Along with new in-ear monitor systems – a wired Shure PSM 600 for the six-to-seven-piece band, wireless Shure PSM 900 for the three to four main leaders and soloists, and Sennheiser EW500 G3s, (each with a stereo mix), for the five to six background singers – the SD10 monitor desk has also proven popular.

‘I don’t think I’ve ever had such an easy experience on a monitor console,’ offers Maddox. ‘It’s all right there and a very nice, simple process. Our in-ears are so much clearer and sound so nice. It’s been a seamless upgrade and a great experience for everyone.’
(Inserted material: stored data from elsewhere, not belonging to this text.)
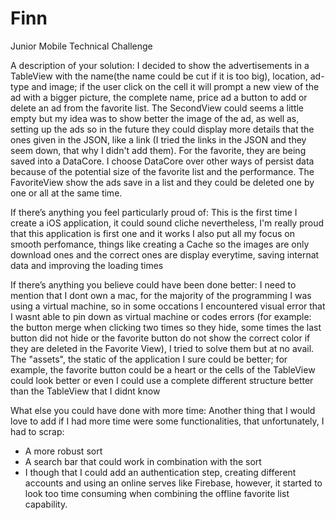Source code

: # Finn
Junior Mobile Technical Challenge

A description of your solution:
I decided to show the advertisements in a TableView with the name(the name could be cut if it is too big), location, ad-type and image; if the user click on the cell it will prompt a new view of the ad with a bigger picture, the complete name, price ad a button to add or delete an ad from the favorite list.
The SecondView could seems a little empty but my idea was to show better the image of the ad, as well as, setting up the ads so in the future they could display more details that the ones given in the JSON, like a link (I tried the links in the JSON and they seem down, that why I didn't add them).
For the favorite, they are being saved into a DataCore. I choose DataCore over other ways of persist data because of the potential size of the favorite list and the performance.
The FavoriteView show the ads save in a list and they could be deleted one by one or all at the same time.


If there’s anything you feel particularly proud of:
This is the first time I create a iOS application, it could sound cliche nevertheless, I'm really proud that this application is first one and it works
I also put all my focus on smooth perfomance, things like creating a Cache so the images are only download ones and the correct ones are display everytime, saving internat data and improving the loading times


If there’s anything you believe could have been done better:
I need to mention that I dont own a mac, for the majority of the programming I was using a virtual machine, so in some occations I encountered visual error that I wasnt able to pin down as virtual machine or codes errors (for example: the button merge when clicking two times so they hide, some times the last button did not hide or the favorite button do not show the correct color if they are deleted in the Favorite View), I tried to solve them but at no avail.
The "assets", the static of the application I sure could be better; for example, the favorite button could be a heart or the cells of the TableView could look better or even I could use a complete different structure better than the TableView that I didnt know


What else you could have done with more time:
Another thing that I would love to add if I had more time were some functionalities, that unfortunately, I had to scrap:
- A more robust sort
- A search bar that could work in combination with the sort
- I though that I could add an authentication step, creating different accounts and using an online serves like Firebase, however, it started to look too time consuming when combining the offline favorite list capability.
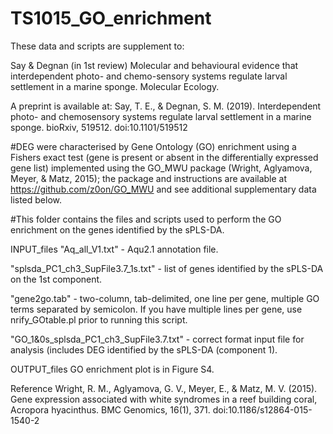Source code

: # TS1015_GO_enrichment

These data and scripts are supplement to:

Say & Degnan (in 1st review) Molecular and behavioural evidence that interdependent photo- and chemo-sensory systems regulate larval settlement in a marine sponge. Molecular Ecology. 

A preprint is available at: Say, T. E., & Degnan, S. M. (2019). Interdependent photo- and chemosensory systems regulate larval settlement in a marine sponge. bioRxiv, 519512. doi:10.1101/519512



#DEG were characterised by Gene Ontology (GO) enrichment using a Fishers exact test (gene is present or absent in the differentially expressed gene list) implemented using the GO_MWU package (Wright, Aglyamova, Meyer, & Matz, 2015); the package and instructions are available at https://github.com/z0on/GO_MWU and see additional supplementary data listed below.


#This folder contains the files and scripts used to perform the GO enrichment on the genes identified by the sPLS-DA.

INPUT_files
"Aq_all_V1.txt" - Aqu2.1 annotation file.

"splsda_PC1_ch3_SupFile3.7_1s.txt" - list of genes identified by the sPLS-DA on the 1st component. 

"gene2go.tab" - two-column, tab-delimited, one line per gene, multiple GO terms separated by semicolon. If you have multiple lines per gene, use nrify_GOtable.pl prior to running this script.

"GO_1&0s_splsda_PC1_ch3_SupFile3.7.txt" - correct format input file for analysis (includes DEG identified by the sPLS-DA (component 1). 

OUTPUT_files
GO enrichment plot is in Figure S4.

Reference
Wright, R. M., Aglyamova, G. V., Meyer, E., & Matz, M. V. (2015). Gene expression associated with white syndromes in a reef building coral, Acropora hyacinthus. BMC Genomics, 16(1), 371. doi:10.1186/s12864-015-1540-2
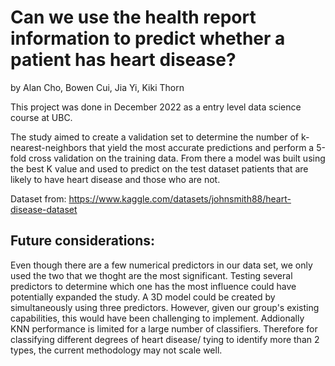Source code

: # Can we use the health report information to predict whether a patient has heart disease?
by Alan Cho, Bowen Cui, Jia Yi, Kiki Thorn

This project was done in December 2022 as a entry level data science course at UBC.

The study aimed to create a validation set to determine the number of k-nearest-neighbors that yield the most accurate predictions and perform a 5-fold cross validation on the training data. From there a model was built using the best K value and used to predict on the test dataset patients that are likely to have heart disease and those who are not.

Dataset from: https://www.kaggle.com/datasets/johnsmith88/heart-disease-dataset

## Future considerations: 
Even though there are a few numerical predictors in our data set, we only used the two that we thoght are the most significant. Testing several predictors to determine which one has the most influence could have potentially expanded the study.  A 3D model could be created by simultaneously using three predictors. However, given our group's existing capabilities, this would have been challenging to implement. Addionally KNN performance is limited for a large number of classifiers. Therefore for classifying different degrees of heart disease/ tying to identify more than 2 types, the current methodology may not scale well.
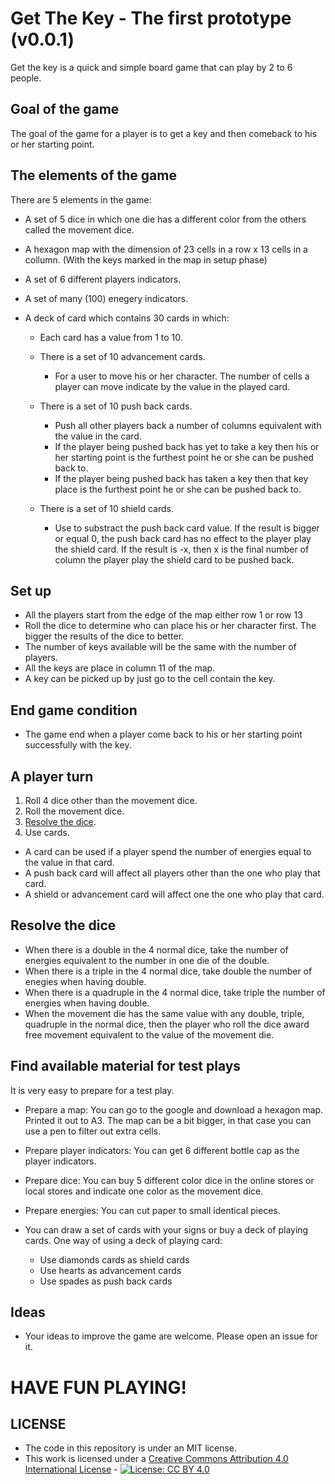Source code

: # Get The Key - The first prototype (v0.0.1)
Get the key is a quick and simple board game that can play by 2 to 6 people.

## Goal of the game
The goal of the game for a player is to get a key and then comeback to his or her starting point.

## The elements of the game

There are 5 elements in the game:

* A set of 5 dice in which one die has a different color from the others called the movement dice.
* A hexagon map with the dimension of 23 cells in a row x 13 cells in a collumn. (With the keys marked in the map in setup phase)
* A set of 6 different players indicators.
* A set of many (100) enegery indicators.
* A deck of card which contains 30 cards in which:

  * Each card has a value from 1 to 10.
  * There is a set of 10 advancement cards.
  
    * For a user to move his or her character. The number of cells a player can move indicate by the value in the played card.
  
  * There is a set of 10 push back cards.
    
    * Push all other players back a number of columns equivalent with the value in the card.
    * If the player being pushed back has yet to take a key then his or her starting point is the furthest point he or she can be pushed back to.
    * If the player being pushed back has taken a key then that key place is the furthest point he or she can be pushed back to.
    
  * There is a set of 10 shield cards.
    
    * Use to substract the push back card value. If the result is bigger or equal 0, the push back card has no effect to the player play the shield card. If the result is -x, then x is the final number of column the player play the shield card to be pushed back.

## Set up

* All the players start from the edge of the map either row 1 or row 13
* Roll the dice to determine who can place his or her character first. The bigger the results of the dice to better. 
* The number of keys available will be the same with the number of players.
* All the keys are place in column 11 of the map.
* A key can be picked up by just go to the cell contain the key.


## End game condition

* The game end when a player come back to his or her starting point successfully with the key. 

## A player turn
  
1. Roll 4 dice other than the movement dice. 
2. Roll the movement dice.
3. [Resolve the dice](#resolve-the-dice).
4. Use cards.

  * A card can be used if a player spend the number of energies equal to the value in that card.
  * A push back card will affect all players other than the one who play that card.
  * A shield or advancement card will affect one the one who play that card.  

## Resolve the dice

* When there is a double in the 4 normal dice, take the number of energies equivalent to the number in one die of the double.
* When there is a triple in the 4 normal dice, take double the number of enegies when having double.
* When there is a quadruple in the 4 normal dice, take triple the number of energies when having double.
* When the movement die has the same value with any double, triple, quadruple in the normal dice, then the player who roll the dice award free movement equivalent to the value of the movement die.

## Find available material for test plays
It is very easy to prepare for a test play.

* Prepare a map: You can go to the google and download a hexagon map. Printed it out to A3. The map can be a bit bigger, in that case you can use a pen to filter out extra cells.
* Prepare player indicators: You can get 6 different bottle cap as the player indicators.
* Prepare dice: You can buy 5 different color dice in the online stores or local stores and indicate one color as the movement dice.
* Prepare energies: You can cut paper to small identical pieces.
* You can draw a set of cards with your signs or buy a deck of playing cards. One way of using a deck of playing card: 
  
  * Use diamonds cards as shield cards
  * Use hearts as advancement cards
  * Use spades as push back cards
  
## Ideas

* Your ideas to improve the game are welcome. Please open an issue for it. 

# HAVE FUN PLAYING!

## LICENSE

* The code in this repository is under an MIT license.
* This work is licensed under a [Creative Commons Attribution 4.0 International License](https://creativecommons.org/licenses/by/4.0/) - [![License: CC BY 4.0](https://licensebuttons.net/l/by/4.0/80x15.png)](https://creativecommons.org/licenses/by/4.0/)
‘The layer feature makes it simple to move around the board,’ says main monitor engineer, Tucker Fredock. ‘Also, since we have so many different musicians that play each week, I can save their mixes as mix presets. It’s great to have a touchscreen on the SD10 (we didn’t have one on the PM1D). The DiGiCo Gain Tracking is very accurate since in our setup FOH has gain control and it seamlessly follows when FOH makes adjustments. I love the multiband compressors and use them on the output mixes.

‘Also, because we’re running the console in 96kHz, it brings out more of the clarity in each instrument. The drums sound fuller and the voices stick out more in the mixes, kind of like a 3D image. Overall, I think the SD10 is a better product than what we were using before.’

‘Our lead pastor had a vision of how the new system should sound, and after listening to many systems here and in other parts of the country, SES brought in the GTO,’ says Maddox. ‘The GTO speakers were superbly clear and present without being overbearing. We just loved how it worked, how it sounded, and how it responded. The system is very deep but at the same time warm and inviting. This system truly brings us into the future.

‘The venue sounds phenomenal in every way,’ he concludes. ‘It’s the whole package. The pastor even expressed that he could tell we had a much superior audio quality than before. It’s got a lot of people talking about it – the clarity, the definition, the warmth and the pleasantness of the whole system itself. These system improvements give us so much more clarity in what is such a large room, not only for the musical but also more importantly for the spoken word portions.  It’s a night-and-day experience all around for us. And the cachet of having one of the first SD5s was great for us, too. It wasn’t something we expected but it’s been very cool for the whole team.’